Collected data
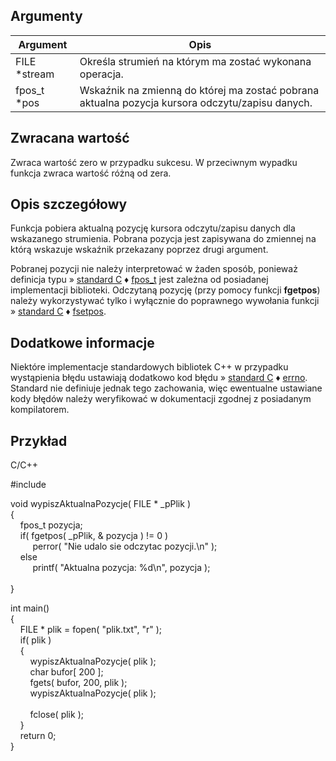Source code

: ## Argumenty

|Argument|Opis|
|---|---|
|FILE *stream|Określa strumień na którym ma zostać wykonana operacja.|
|fpos_t *pos|Wskaźnik na zmienną do której ma zostać pobrana aktualna pozycja kursora odczytu/zapisu danych.|

## Zwracana wartość

Zwraca wartość zero w przypadku sukcesu. W przeciwnym wypadku funkcja zwraca wartość różną od zera.  

## Opis szczegółowy

Funkcja pobiera aktualną pozycję kursora odczytu/zapisu danych dla wskazanego strumienia. Pobrana pozycja jest zapisywana do zmiennej na którą wskazuje wskaźnik przekazany poprzez drugi argument.  
  
Pobranej pozycji nie należy interpretować w żaden sposób, ponieważ definicja typu » [standard C](https://cpp0x.pl/dokumentacja/?nro=1) ♦ [fpos_t](https://cpp0x.pl/dokumentacja/?nro=556 "fpos_t (alias)") jest zależna od posiadanej implementacji biblioteki. Odczytaną pozycję (przy pomocy funkcji **fgetpos**) należy wykorzystywać tylko i wyłącznie do poprawnego wywołania funkcji » [standard C](https://cpp0x.pl/dokumentacja/?nro=1) ♦ [fsetpos](https://cpp0x.pl/dokumentacja/?nro=470 "fsetpos (funkcja)").  

## Dodatkowe informacje

Niektóre implementacje standardowych bibliotek C++ w przypadku wystąpienia błędu ustawiają dodatkowo kod błędu » [standard C](https://cpp0x.pl/dokumentacja/?nro=1) ♦ [errno](https://cpp0x.pl/dokumentacja/?nro=343 "errno (makro)"). Standard nie definiuje jednak tego zachowania, więc ewentualne ustawiane kody błędów należy weryfikować w dokumentacji zgodnej z posiadanym kompilatorem.  

## Przykład

C/C++

#include <cstdio>  
  
void wypiszAktualnaPozycje( FILE * _pPlik )  
{  
    fpos_t pozycja;  
    if( fgetpos( _pPlik, & pozycja ) != 0 )  
         perror( "Nie udalo sie odczytac pozycji.\n" );  
    else  
         printf( "Aktualna pozycja: %d\n", pozycja );  
     
}  
  
int main()  
{  
    FILE * plik = fopen( "plik.txt", "r" );  
    if( plik )  
    {  
        wypiszAktualnaPozycje( plik );  
        char bufor[ 200 ];  
        fgets( bufor, 200, plik );  
        wypiszAktualnaPozycje( plik );  
         
        fclose( plik );  
    }  
    return 0;  
}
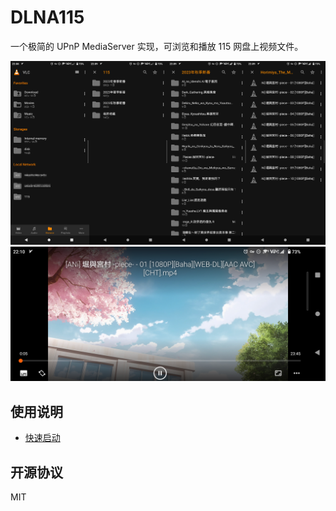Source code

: # DLNA115

一个极简的 UPnP MediaServer 实现，可浏览和播放 115 网盘上视频文件。

![Discovery&Browse](docs/screenshot-1_4.png)
![Play](docs/screenshot-5.png)

## 使用说明

* [快速启动](https://github.com/deadblue/dlna115/wiki/Quick-Start)

## 开源协议

MIT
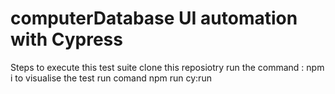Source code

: # computerDatabase UI automation with Cypress

Steps to execute this test suite
clone this reposiotry 
run the command : npm i
to visualise the test 
run comand   npm run cy:run
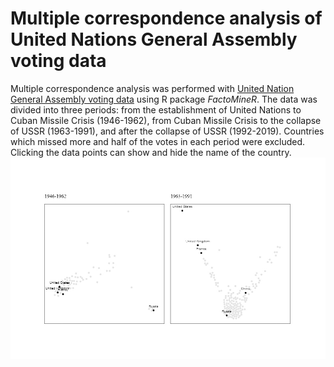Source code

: # Multiple correspondence analysis of United Nations General Assembly voting data
Multiple correspondence analysis was performed with <a href="https://dataverse.harvard.edu/dataset.xhtml?persistentId=doi:10.7910/DVN/LEJUQZ">United Nation General Assembly voting data</a> using R package <i>FactoMineR</i>. The data was divided into three periods: from the establishment of United Nations to Cuban Missile Crisis (1946-1962), from Cuban Missile Crisis to the collapse of USSR (1963-1991), and after the collapse of USSR (1992-2019). Countries which missed more and half of the votes in each period were excluded. Clicking the data points can show and hide the name of the country.
<a href="https://bl.ocks.org/kimchank/577acf20c9057879bdbdeb7d52919e0e"><img src="https://github.com/kimchank/UN_vote/blob/main/un_card.jpg"></a>
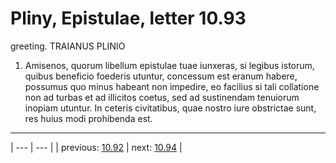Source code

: # Pliny, Epistulae, letter 10.93

greeting. TRAIANUS PLINIO



1. Amisenos, quorum libellum epistulae tuae iunxeras, si legibus istorum, quibus beneficio foederis utuntur, concessum est eranum habere, possumus quo minus habeant non impedire, eo facilius si tali collatione non ad turbas et ad illicitos coetus, sed ad sustinendam tenuiorum inopiam utuntur. In ceteris civitatibus, quae nostro iure obstrictae sunt, res huius modi prohibenda est.



---

| --- | --- |
| previous: [10.92](../10.92/) | next: [10.94](../10.94/) |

Assignment
A single number is required: the count of lines in the data above that include the string "main".

Problem solution
2